19-BERT/tokenizer.py

import unicodedata
from .bert import TOKEN_CLS, TOKEN_SEP, TOKEN_UNK


class Tokenizer(object):

    def __init__(self,
                 token_dict,
                 token_cls=TOKEN_CLS,
                 token_sep=TOKEN_SEP,
                 token_unk=TOKEN_UNK,
                 pad_index=0,
                 cased=False):
        """Initialize tokenizer.

        :param token_dict: A dict maps tokens to indices.
        :param token_cls: The token represents classification.
        :param token_sep: The token represents separator.
        :param token_unk: The token represents unknown token.
        :param pad_index: The index to pad.
        :param cased: Whether to keep the case.
        """
        self._token_dict = token_dict
        self._token_cls = token_cls
        self._token_sep = token_sep
        self._token_unk = token_unk
        self._pad_index = pad_index
        self._cased = cased

    @staticmethod
    def _truncate(first_tokens, second_tokens=None, max_len=None):
        if max_len is None:
            return

        if second_tokens is not None:
            while True:
                total_len = len(first_tokens) + len(second_tokens)
                if total_len <= max_len - 3:  # 3 for [CLS] .. tokens_a .. [SEP] .. tokens_b [SEP]
                    break
                if len(first_tokens) > len(second_tokens):
                    first_tokens.pop()
                else:
                    second_tokens.pop()
        else:
            del first_tokens[max_len - 2:]  # 2 for [CLS] .. tokens .. [SEP]

    def _pack(self, first_tokens, second_tokens=None):
        first_packed_tokens = [self._token_cls] + first_tokens + [self._token_sep]
        if second_tokens is not None:
            second_packed_tokens = second_tokens + [self._token_sep]
            return first_packed_tokens + second_packed_tokens, len(first_packed_tokens), len(second_packed_tokens)
        else:
            return first_packed_tokens, len(first_packed_tokens), 0

    def _convert_tokens_to_ids(self, tokens):
        unk_id = self._token_dict.get(self._token_unk)
        return [self._token_dict.get(token, unk_id) for token in tokens]

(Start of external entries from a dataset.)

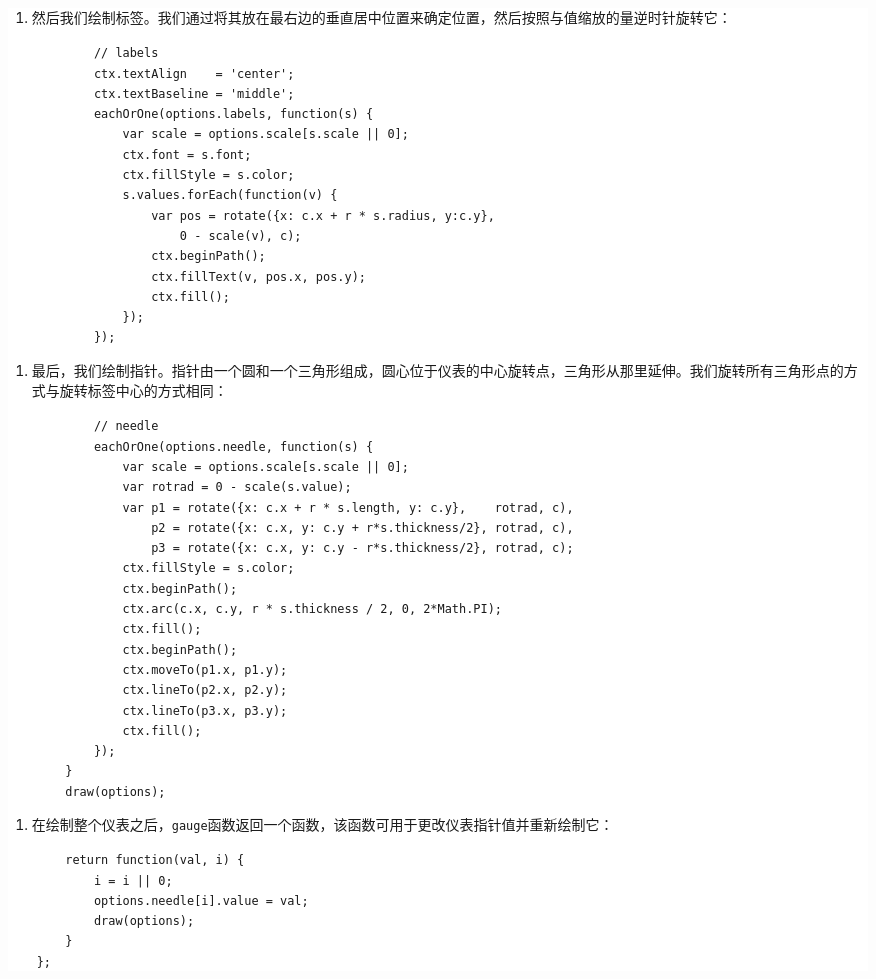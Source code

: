 1.  然后我们绘制标签。我们通过将其放在最右边的垂直居中位置来确定位置，然后按照与值缩放的量逆时针旋转它：

```html
            // labels
            ctx.textAlign    = 'center';
            ctx.textBaseline = 'middle';
            eachOrOne(options.labels, function(s) {
                var scale = options.scale[s.scale || 0];
                ctx.font = s.font;
                ctx.fillStyle = s.color;
                s.values.forEach(function(v) {
                    var pos = rotate({x: c.x + r * s.radius, y:c.y},
                        0 - scale(v), c);
                    ctx.beginPath();
                    ctx.fillText(v, pos.x, pos.y);
                    ctx.fill();
                });
            });
```

1.  最后，我们绘制指针。指针由一个圆和一个三角形组成，圆心位于仪表的中心旋转点，三角形从那里延伸。我们旋转所有三角形点的方式与旋转标签中心的方式相同：

```html
            // needle
            eachOrOne(options.needle, function(s) {
                var scale = options.scale[s.scale || 0];
                var rotrad = 0 - scale(s.value);
                var p1 = rotate({x: c.x + r * s.length, y: c.y},    rotrad, c),
                    p2 = rotate({x: c.x, y: c.y + r*s.thickness/2}, rotrad, c),
                    p3 = rotate({x: c.x, y: c.y - r*s.thickness/2}, rotrad, c);
                ctx.fillStyle = s.color;
                ctx.beginPath();
                ctx.arc(c.x, c.y, r * s.thickness / 2, 0, 2*Math.PI);
                ctx.fill();
                ctx.beginPath();
                ctx.moveTo(p1.x, p1.y);
                ctx.lineTo(p2.x, p2.y);
                ctx.lineTo(p3.x, p3.y);
                ctx.fill();                
            });            
        }        
        draw(options);
```

1.  在绘制整个仪表之后，`gauge`函数返回一个函数，该函数可用于更改仪表指针值并重新绘制它：

```html
        return function(val, i) {
            i = i || 0;
            options.needle[i].value = val;
            draw(options);
        }
    };
```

    def tokenize(self, first, second=None):
        first_tokens = self._tokenize(first)
        second_tokens = self._tokenize(second) if second is not None else None
        tokens, _, _ = self._pack(first_tokens, second_tokens)
        return tokens

    def encode(self, first, second=None, max_len=None):
        first_tokens = self._tokenize(first)
        second_tokens = self._tokenize(second) if second is not None else None
        self._truncate(first_tokens, second_tokens, max_len)
        tokens, first_len, second_len = self._pack(first_tokens, second_tokens)

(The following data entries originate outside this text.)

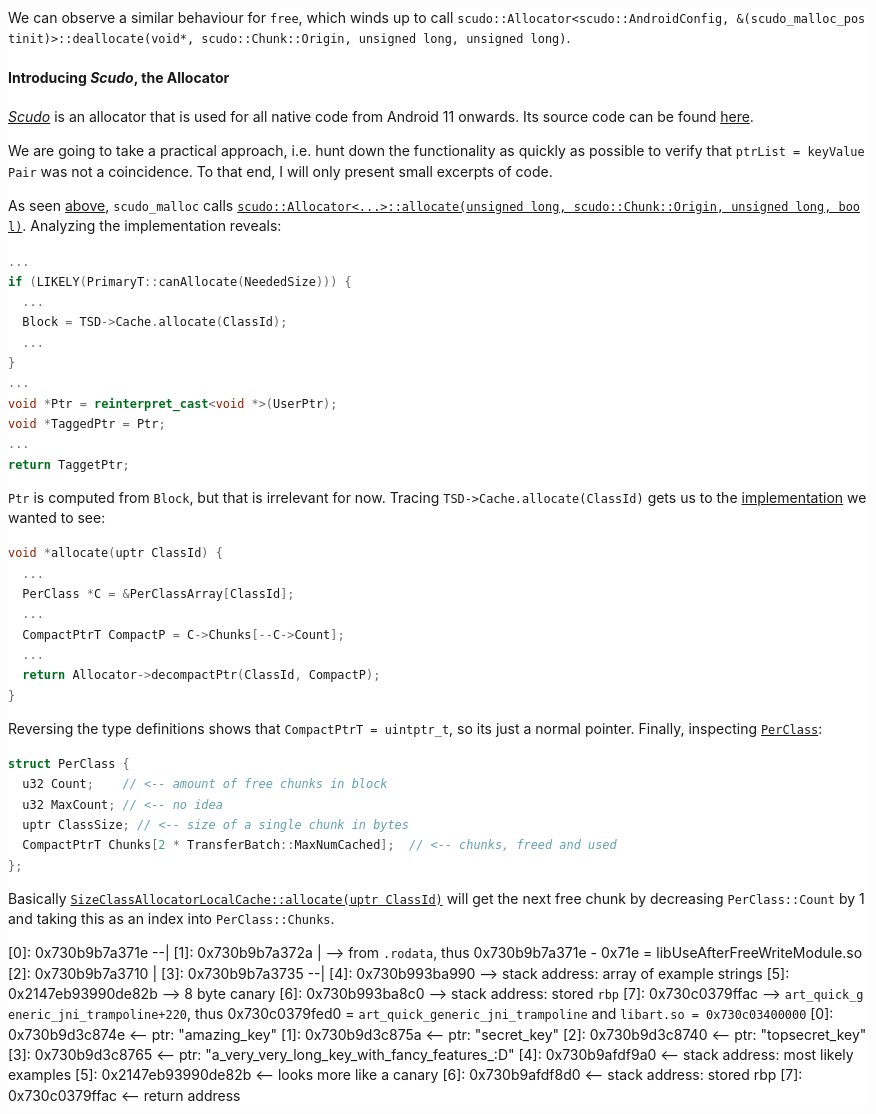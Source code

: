We can observe a similar behaviour for `free`, which winds up to call `scudo::Allocator<scudo::AndroidConfig, &(scudo_malloc_postinit)>::deallocate(void*, scudo::Chunk::Origin, unsigned long, unsigned long)`.

#### Introducing *Scudo*, the Allocator

[*Scudo*](https://source.android.com/docs/security/test/scudo) is an allocator that is used for all native code from Android 11 onwards. Its source code can be found [here](https://cs.android.com/android/platform/superproject/+/android-12.0.0_r31:external/scudo/).

We are going to take a practical approach, i.e. hunt down the functionality as quickly as possible to verify that `ptrList = keyValuePair` was not a coincidence. To that end, I will only present small excerpts of code.

As seen [above](#the-bug), `scudo_malloc` calls [`scudo::Allocator<...>::allocate(unsigned long, scudo::Chunk::Origin, unsigned long, bool)`](https://cs.android.com/android/platform/superproject/+/android-12.0.0_r31:external/scudo/standalone/combined.h;l=292). Analyzing the implementation reveals:
```C++
...
if (LIKELY(PrimaryT::canAllocate(NeededSize))) {
  ...
  Block = TSD->Cache.allocate(ClassId);
  ...
}
...
void *Ptr = reinterpret_cast<void *>(UserPtr);
void *TaggedPtr = Ptr;
...
return TaggetPtr;
```
`Ptr` is computed from `Block`, but that is irrelevant for now. Tracing `TSD->Cache.allocate(ClassId)` gets us to the [implementation](https://cs.android.com/android/platform/superproject/+/android-12.0.0_r31:external/scudo/standalone/local_cache.h;l=70) we wanted to see:
```C++
void *allocate(uptr ClassId) {
  ...
  PerClass *C = &PerClassArray[ClassId];
  ...
  CompactPtrT CompactP = C->Chunks[--C->Count];
  ...
  return Allocator->decompactPtr(ClassId, CompactP);
}
```
Reversing the type definitions shows that `CompactPtrT = uintptr_t`, so its just a normal pointer. Finally, inspecting [`PerClass`](https://cs.android.com/android/platform/superproject/+/android-12.0.0_r31:external/scudo/standalone/local_cache.h;l=135):
```C++
struct PerClass {
  u32 Count;    // <-- amount of free chunks in block
  u32 MaxCount; // <-- no idea
  uptr ClassSize; // <-- size of a single chunk in bytes
  CompactPtrT Chunks[2 * TransferBatch::MaxNumCached];  // <-- chunks, freed and used
};
```
Basically [`SizeClassAllocatorLocalCache::allocate(uptr ClassId)`](https://cs.android.com/android/platform/superproject/+/android-12.0.0_r31:external/scudo/standalone/local_cache.h;l=70) will get the next free chunk by decreasing `PerClass::Count` by 1 and taking this as an index into `PerClass::Chunks`.


[0]: 0x730b9b7a371e     --|
[1]: 0x730b9b7a372a       | --> from `.rodata`, thus 0x730b9b7a371e - 0x71e = libUseAfterFreeWriteModule.so
[2]: 0x730b9b7a3710       |
[3]: 0x730b9b7a3735     --|
[4]: 0x730b993ba990     --> stack address: array of example strings
[5]: 0x2147eb93990de82b --> 8 byte canary
[6]: 0x730b993ba8c0     --> stack address: stored `rbp`
[7]: 0x730c0379ffac     --> `art_quick_generic_jni_trampoline+220`, thus 0x730c0379fed0 = `art_quick_generic_jni_trampoline` and `libart.so = 0x730c03400000`
[0]: 0x730b9d3c874e     <-- ptr: "amazing_key"
[1]: 0x730b9d3c875a     <-- ptr: "secret_key"
[2]: 0x730b9d3c8740     <-- ptr: "topsecret_key"
[3]: 0x730b9d3c8765     <-- ptr: "a_very_very_long_key_with_fancy_features_:D"
[4]: 0x730b9afdf9a0     <-- stack address: most likely examples
[5]: 0x2147eb93990de82b <-- looks more like a canary
[6]: 0x730b9afdf8d0     <-- stack address: stored rbp
[7]: 0x730c0379ffac     <-- return address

        token_ids = self._convert_tokens_to_ids(tokens)
        segment_ids = [0] * first_len + [1] * second_len

        if max_len is not None:
            pad_len = max_len - first_len - second_len
            token_ids += [self._pad_index] * pad_len
            segment_ids += [0] * pad_len

        return token_ids, segment_ids

    def _tokenize(self, text):
        if not self._cased:
            text = unicodedata.normalize('NFD', text)
            text = ''.join([ch for ch in text if unicodedata.category(ch) != 'Mn'])
            text = text.lower()
        spaced = ''
        for ch in text:
            if self._is_punctuation(ch) or self._is_cjk_character(ch):
                spaced += ' ' + ch + ' '
            elif self._is_space(ch):
                spaced += ' '
            elif ord(ch) == 0 or ord(ch) == 0xfffd or self._is_control(ch):
                continue
            else:
                spaced += ch
        tokens = []
        for word in spaced.strip().split():
            tokens += self._word_piece_tokenize(word)
        return tokens

    def _word_piece_tokenize(self, word):
        if word in self._token_dict:
            return [word]
        tokens = []
        start, stop = 0, 0
        while start < len(word):
            stop = len(word)
            while stop > start:
                sub = word[start:stop]
                if start > 0:
                    sub = '##' + sub
                if sub in self._token_dict:
                    break
                stop -= 1
            if start == stop:
                stop += 1
            tokens.append(sub)
            start = stop
        return tokens

    @staticmethod
    def _is_punctuation(ch):
        code = ord(ch)
        return 33 <= code <= 47 or \
            58 <= code <= 64 or \
            91 <= code <= 96 or \
            123 <= code <= 126 or \
            unicodedata.category(ch).startswith('P')

    @staticmethod
    def _is_cjk_character(ch):
        code = ord(ch)
        return 0x4E00 <= code <= 0x9FFF or \
            0x3400 <= code <= 0x4DBF or \
            0x20000 <= code <= 0x2A6DF or \
            0x2A700 <= code <= 0x2B73F or \
            0x2B740 <= code <= 0x2B81F or \
            0x2B820 <= code <= 0x2CEAF or \
            0xF900 <= code <= 0xFAFF or \
            0x2F800 <= code <= 0x2FA1F

    @staticmethod
    def _is_space(ch):
        return ch == ' ' or ch == '\n' or ch == '\r' or ch == '\t' or \
            unicodedata.category(ch) == 'Zs'

    @staticmethod
    def _is_control(ch):
        return unicodedata.category(ch).startswith('C')